Seems odd to me that a borrower would use the appraisal as a single tool to make the determination if he/she is allowed to live in a property. Isn't this what the title process would reveal?

I feel like the appraiser's job is to report the facts. Not to make a determination for the potential borrower. How is the appraiser to know what the borrower's plans are in terms of occupancy? Is it even the appraiser's business? When I value homes for purchase I rarely, if ever, even come in contact with the buyer.

All of this just reminds me why is not wroth the hassle to accept odd-ball assignments anymore.
 
An appraiser valued a condo hotel unit, on property zoned P-D (Planned Development) where the approved use is as a hotel.

The appraiser indicated that "multi-family" use is allowed, when it is not allowed.

The loan was VA, which requires the buyer live in the property for at least one year.

The buyer cannot live in the property because of the underlying zoning and now has to sell.

The buyer approached the appraiser who states that the buyer has no understanding of land use laws or zoning, or highest and best use, etc. He then goes on to say that, in Florida, the buyer cannot sue because the client was the lending institution.

What do you informed professional think.

Should the buyer have legal standing to sue for damages, including selling fees to get out of the investment?
I seriously doubt there is an issue with the zoning. There are likely restrictions from the developer's perspective. To me, it sounds like this should not have qualified for an FHA or VA loan given the requirements for those platforms. You are placing the blame in the wrong area IMO. First the buyer should look in the mirror for someone to blame, then they should reach out to the lender as they never should have lent on the deal.
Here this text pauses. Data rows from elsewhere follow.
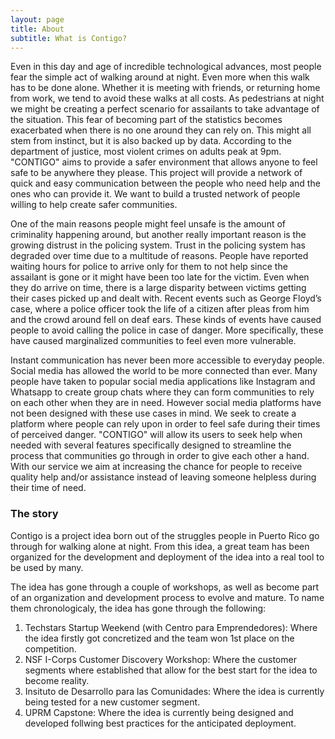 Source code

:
 ```yaml
---
layout: page
title: About
subtitle: What is Contigo?
---
```


Even in this day and age of incredible technological advances, most people fear the simple act of walking around at night. Even more when this walk has to be done alone. Whether it is meeting with friends, or returning home from work, we tend to avoid these walks at all costs. As pedestrians at night we might be creating a perfect scenario for assailants to take advantage of the situation. This fear of becoming part of the statistics becomes exacerbated when there is no one around they can rely on. This might all stem from instinct, but it is also backed up by data. According to the department of justice, most violent crimes on adults peak at 9pm. "CONTIGO" aims to provide a safer environment that allows anyone to feel safe to be anywhere they please. This project will provide a network of quick and easy communication between the people who need help and the ones who can provide it. We want to build a trusted network of people willing to help create safer communities.

One of the main reasons people might feel unsafe is the amount of criminality happening around, but another really important reason is the growing distrust in the policing system. Trust in the policing system has degraded over time due to a multitude of reasons. People have reported waiting hours for police to arrive only for them to not help since the assailant is gone or it might have been too late for the victim. Even when they do arrive on time, there is a large disparity between victims getting their cases picked up and dealt with. Recent events such as George Floyd’s case, where a police officer took the life of a citizen after pleas from him and the crowd around fell on deaf ears. These kinds of events have caused people to avoid calling the police in case of danger. More specifically, these have caused marginalized communities to feel even more vulnerable. 

Instant communication has never been more accessible to everyday people.  Social media has allowed the world to be more connected than ever.  Many people have taken to popular social media applications like Instagram and Whatsapp to create group chats where they can form communities to rely on each other when they are in need.  However social media platforms have not been designed with these use cases in mind.  We seek to create a platform where people can rely upon in order to feel safe during their times of perceived danger. "CONTIGO" will allow its users to seek help when needed with several features specifically designed to streamline the process that communities go through in order to give each other a hand.   With our service we aim at increasing the chance for people to receive quality help and/or assistance instead of leaving someone helpless during their time of need. 


### The story

Contigo is a project idea born out of the struggles people in Puerto Rico go through for walking alone at night. From this idea, a great team has been organized for the development and deployment of the idea into a real tool to be used by many.

The idea has gone through a couple of workshops, as well as become part of an organization and development process to evolve and mature. To name them chronologicaly, the idea has gone through the following:
1. Techstars Startup Weekend (with Centro para Emprendedores): Where the idea firstly got concretized and the team won 1st place on the competition.
2. NSF I-Corps Customer Discovery Workshop: Where the customer segments where established that allow for the best start for the idea to become reality.
3. Insituto de Desarrollo para las Comunidades: Where the idea is currently being tested for a new customer segment.
4. UPRM Capstone: Where the idea is currently being designed and developed follwing best practices for the anticipated deployment.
BTW, unless you have read every part of the PD and the subsequent amendments to the PD (which happens often), you cannot consider yourself fully informed as to the legally permissible uses. Central Florida municipalities are very familiar with this type of property and never would have allowed it to operate in this fashion if it were not legally permissible. It's not like some 3 unit landlord that gets away with some shenanigans, these are well-known property types with professional operators.
 
This is a far-fetched assumption.

The lending agent was contacted and indicated that the VA guaranteed loan would not and could not be made for such property.
 
I seriously doubt there is an issue with the zoning. There are likely restrictions from the developer's perspective. To me, it sounds like this should not have qualified for an FHA or VA loan given the requirements for those platforms. You are placing the blame in the wrong area IMO. First the buyer should look in the mirror for someone to blame, then they should reach out to the lender as they never should have lent on the deal.

BTW, unless you have read every part of the PD and the subsequent amendments to the PD (which happens often), you cannot consider yourself fully informed as to the legally permissible uses. Central Florida municipalities are very familiar with this type of property and never would have allowed it to operate in this fashion if it were not legally permissible. It's not like some 3 unit landlord that gets away with some shenanigans, these are well-known property types with professional operators.

I spoke to the boss at zoning and they got legal opinions supporting their position. The approval was for a hotel to be built. It didn't even specify condominium development.
 
I have read about these situations before and some have said a residential appraiser license does not allow them to appraise this type of property.